Delphine Minoui nous offre une immersion au cœur de Daraya, ville insurgée syrienne situé dans la banlieue de Damas et torpillée sans relâche par les troupes de Bachar el-Assad. En écrivant Les Passeurs de livres de Daraya, elle rend hommage à ces jeunes syriens qui n’ont pas hésité à braver les dangers pour insuffler un vent de liberté sur la cité assiégée. Delphine Minoui livre à travers ce texte une véritable ode à la littérature, « le livre comme une arme d’instruction massive », le livre comme pied de nez aux chars de Bachar el-Assad, à cette violence inouïe qui ébranle la région depuis cinq ans. Alors que cette région du monde nous évoque un terrain de jeux géopolitique où les ententes stratégiques se font et se défont sur le dos d’une population civile dans une situation toujours plus précaire, cette spécialiste du Moyen-Orient redonne espoir et évoque l’esprit libre qui anime les derniers habitants d’un des derniers bastions de résistance pacifique. Des hommes jeunes, la vingtaine, se sont donnés pour mission de sortir des décombres, des immeubles ensevelis sous les bombes, des milliers de livres. Une bibliothèque clandestine située au sous-sol d’un immeuble voit le jour dans une ville en ruine, aux confins du Proche-Orient, dans une région dévastée. La littérature va leur permettre d’épancher leur soif de liberté et de savoir dans un environnement chaotique rythmé au son des bombes qui s’abattent quotidiennement sur la ville. Le livre leur procure certes un sentiment d’évasion, un moyen de s’extraire du quotidien, mais il est surtout un acte de transgression. Véritable fléau pour les régimes totalitaires pour qui la soumission d’une population passe par l’éradication de toutes formes de contestation. Au préalable encore faut-il s’assurer que nul ne puisse penser par soi-même ni exercer son esprit critique. Ces jeunes forcent l’admiration, ils restent animés par une force vitale indéfectible qui ne les quittera jamais malgré les épreuves.

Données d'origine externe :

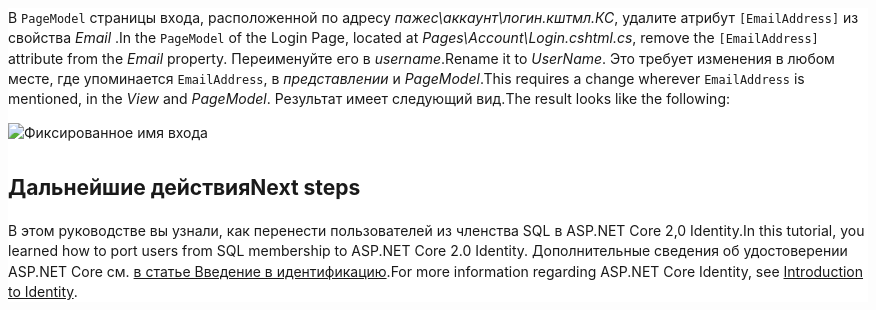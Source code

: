 <span data-ttu-id="1004b-210">В `PageModel` страницы входа, расположенной по адресу *пажес\аккаунт\логин.кштмл.КС*, удалите атрибут `[EmailAddress]` из свойства *Email* .</span><span class="sxs-lookup"><span data-stu-id="1004b-210">In the `PageModel` of the Login Page, located at *Pages\Account\Login.cshtml.cs*, remove the `[EmailAddress]` attribute from the *Email* property.</span></span> <span data-ttu-id="1004b-211">Переименуйте его в *username*.</span><span class="sxs-lookup"><span data-stu-id="1004b-211">Rename it to *UserName*.</span></span> <span data-ttu-id="1004b-212">Это требует изменения в любом месте, где упоминается `EmailAddress`, в *представлении* и *PageModel*.</span><span class="sxs-lookup"><span data-stu-id="1004b-212">This requires a change wherever `EmailAddress` is mentioned, in the *View* and *PageModel*.</span></span> <span data-ttu-id="1004b-213">Результат имеет следующий вид.</span><span class="sxs-lookup"><span data-stu-id="1004b-213">The result looks like the following:</span></span>

 ![Фиксированное имя входа](identity/_static/fixed-login.png)

## <a name="next-steps"></a><span data-ttu-id="1004b-215">Дальнейшие действия</span><span class="sxs-lookup"><span data-stu-id="1004b-215">Next steps</span></span>

<span data-ttu-id="1004b-216">В этом руководстве вы узнали, как перенести пользователей из членства SQL в ASP.NET Core 2,0 Identity.</span><span class="sxs-lookup"><span data-stu-id="1004b-216">In this tutorial, you learned how to port users from SQL membership to ASP.NET Core 2.0 Identity.</span></span> <span data-ttu-id="1004b-217">Дополнительные сведения об удостоверении ASP.NET Core см. [в статье Введение в идентификацию](xref:security/authentication/identity).</span><span class="sxs-lookup"><span data-stu-id="1004b-217">For more information regarding ASP.NET Core Identity, see [Introduction to Identity](xref:security/authentication/identity).</span></span>
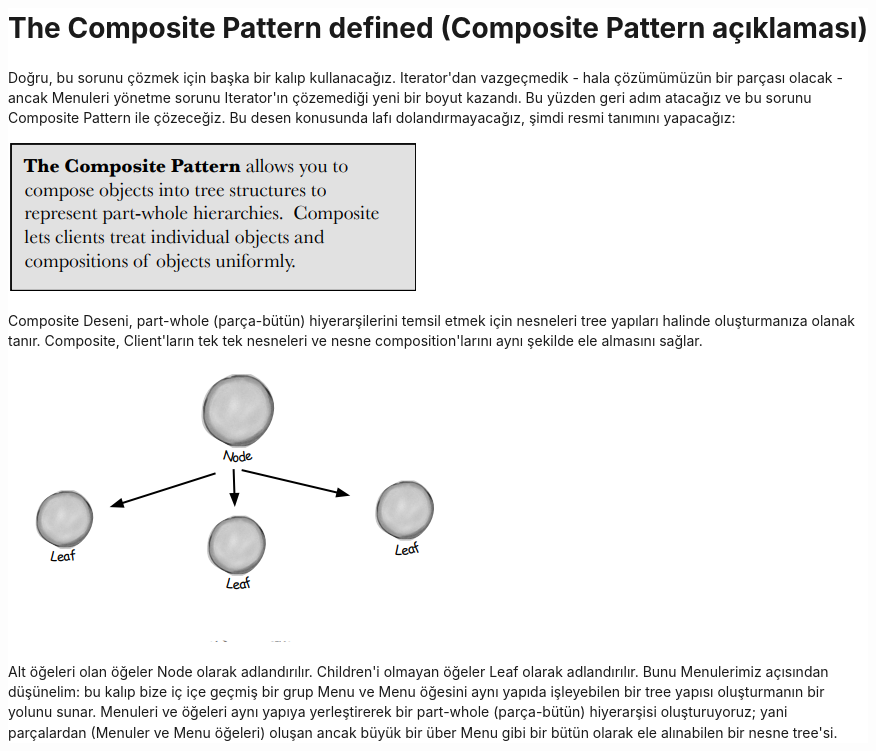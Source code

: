 # The Composite Pattern defined (Composite Pattern açıklaması)

Doğru, bu sorunu çözmek için başka bir kalıp kullanacağız. Iterator'dan vazgeçmedik - hala çözümümüzün bir parçası
olacak - ancak Menuleri yönetme sorunu Iterator'ın çözemediği yeni bir boyut kazandı. Bu yüzden geri adım atacağız ve bu
sorunu Composite Pattern ile çözeceğiz. Bu desen konusunda lafı dolandırmayacağız, şimdi resmi tanımını yapacağız:

![img_25.png](../Images/IteratorCompositeDesignPattern/img_25.png)

Composite Deseni, part-whole (parça-bütün) hiyerarşilerini temsil etmek için nesneleri tree yapıları halinde
oluşturmanıza olanak tanır. Composite, Client'ların tek tek nesneleri ve nesne composition'larını aynı şekilde ele
almasını sağlar.

![img_26.png](../Images/IteratorCompositeDesignPattern/img_26.png)

Alt öğeleri olan öğeler Node olarak adlandırılır. Children'i olmayan öğeler Leaf olarak adlandırılır. Bunu Menulerimiz
açısından düşünelim: bu kalıp bize iç içe geçmiş bir grup Menu ve Menu öğesini aynı yapıda işleyebilen bir tree yapısı
oluşturmanın bir yolunu sunar. Menuleri ve öğeleri aynı yapıya yerleştirerek bir part-whole (parça-bütün) hiyerarşisi
oluşturuyoruz; yani parçalardan (Menuler ve Menu öğeleri) oluşan ancak büyük bir über Menu gibi bir bütün olarak ele
alınabilen bir nesne tree'si.
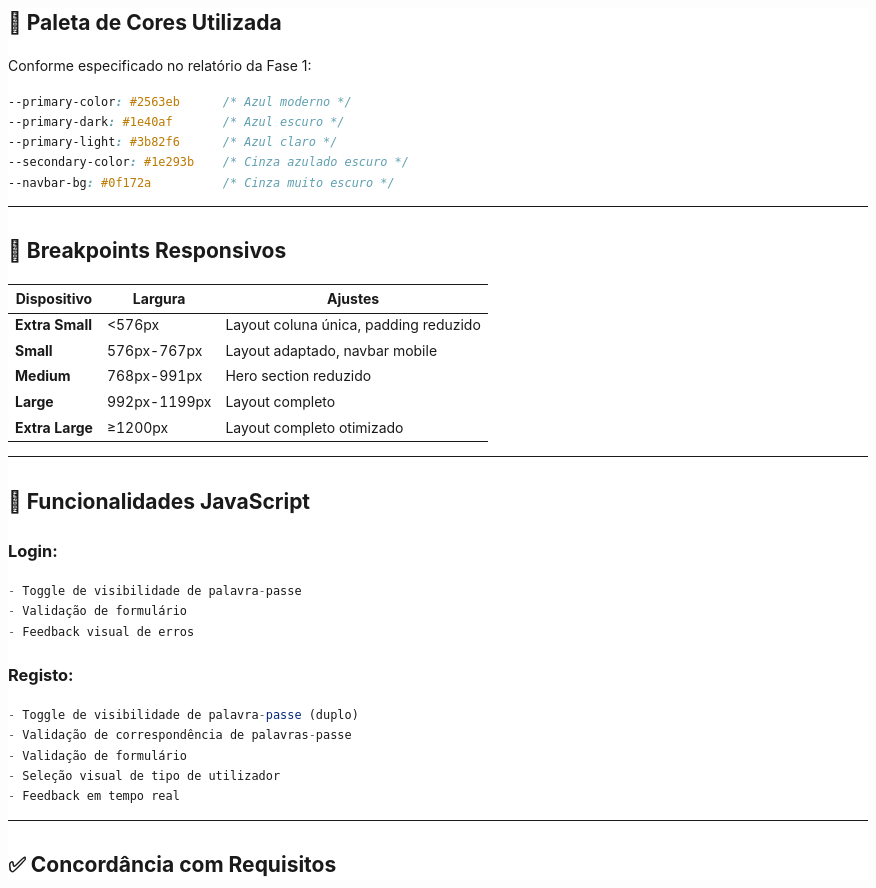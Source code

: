 
## 🎨 Paleta de Cores Utilizada

Conforme especificado no relatório da Fase 1:

```css
--primary-color: #2563eb      /* Azul moderno */
--primary-dark: #1e40af       /* Azul escuro */
--primary-light: #3b82f6      /* Azul claro */
--secondary-color: #1e293b    /* Cinza azulado escuro */
--navbar-bg: #0f172a          /* Cinza muito escuro */
```

---

## 📱 Breakpoints Responsivos

| Dispositivo | Largura | Ajustes |
|-------------|---------|---------|
| **Extra Small** | <576px | Layout coluna única, padding reduzido |
| **Small** | 576px-767px | Layout adaptado, navbar mobile |
| **Medium** | 768px-991px | Hero section reduzido |
| **Large** | 992px-1199px | Layout completo |
| **Extra Large** | ≥1200px | Layout completo otimizado |

---

## 🔧 Funcionalidades JavaScript

### Login:
```javascript
- Toggle de visibilidade de palavra-passe
- Validação de formulário
- Feedback visual de erros
```

### Registo:
```javascript
- Toggle de visibilidade de palavra-passe (duplo)
- Validação de correspondência de palavras-passe
- Validação de formulário
- Seleção visual de tipo de utilizador
- Feedback em tempo real
```

---

## ✅ Concordância com Requisitos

Daraya dévastée, le berceau de la résistance pacifique syrienne
Delphine Minoui emploie le terme d’urbicide – la destruction d’une ville par tous les moyens – pour décrire les sévices pratiqués par l’armée syrienne. Le dictateur pratique une politique de la terre brûlée et tente par tous les moyens, gaz sarin, napalm, bombardements incessants, de faire plier cette cité assiégé symbole de la résistance syrienne. Le siège dure depuis 2012 et prendra fin en 2016 par l’évacuation de la population civile et l’entrée des chars dans la ville martyre. Les médias en ont fait le Guernica syrien. Les rues sont désertes, la faim tiraille les ventres, la ville est privée d’eau et d’électricité, et pourtant en surfant sur le net Delphine Minoui tombe sur une publication surprenante. Une photo d’une bibliothèque secrète à Daraya, enfouie sous le sol, là où la vie semble se dérouler. Des livres tapissent les étagères. Un règlement, sous la forme d’une feuille A4, est même épinglé sur un mur. Édicter des règles procure l’illusion d’un ordre, d’une structure qui résiste dans une atmosphère chaotique de fin du monde. De fil en aiguille, la journaliste parvient à extirper de la toile les coordonnées d’un certain Ahmad, vingt-trois ans promis à des études d’ingénierie avant que le conflit ne mette un terme à ses ambitions. La réalité le rattrape au coeur du printemps arabe, à l’aube d’une guerre civile sanglante et interminable. À travers ce récit, on assiste aux échanges skype, WhatsApp et facebook entre la journaliste spécialiste du Moyen-Orient et ces jeunes à l’initiative de cette bibliothèque clandestine. Ce qui frappe dans ces témoignages c’est la maturité des interlocuteurs, qui ont la vingtaine et pourtant portent en eux une certaine gravité. Ils ont fait le choix sciemment de ne pas déserter, de rester à Daraya et de la défendre malgré le déséquilibre des forces en présence. Privé de tout, les livres deviennent leur refuge. Outre une promesse d’évasion, la littérature leur donne la force de tenir. Si d’autres qu’eux sont parvenus à obtenir leur liberté, alors l’idéal de démocratie qu’ils portent en eux pour leur pays n’est pas une chimère. Sous la plume de Delphine Minoui on découvre une ville qui n’a jamais cédé aux sirènes du terrorisme et de l’islamisme radical. Une ville qui a résisté durant quatre ans par la seule force vitale de ses habitants habités par une volonté de fer.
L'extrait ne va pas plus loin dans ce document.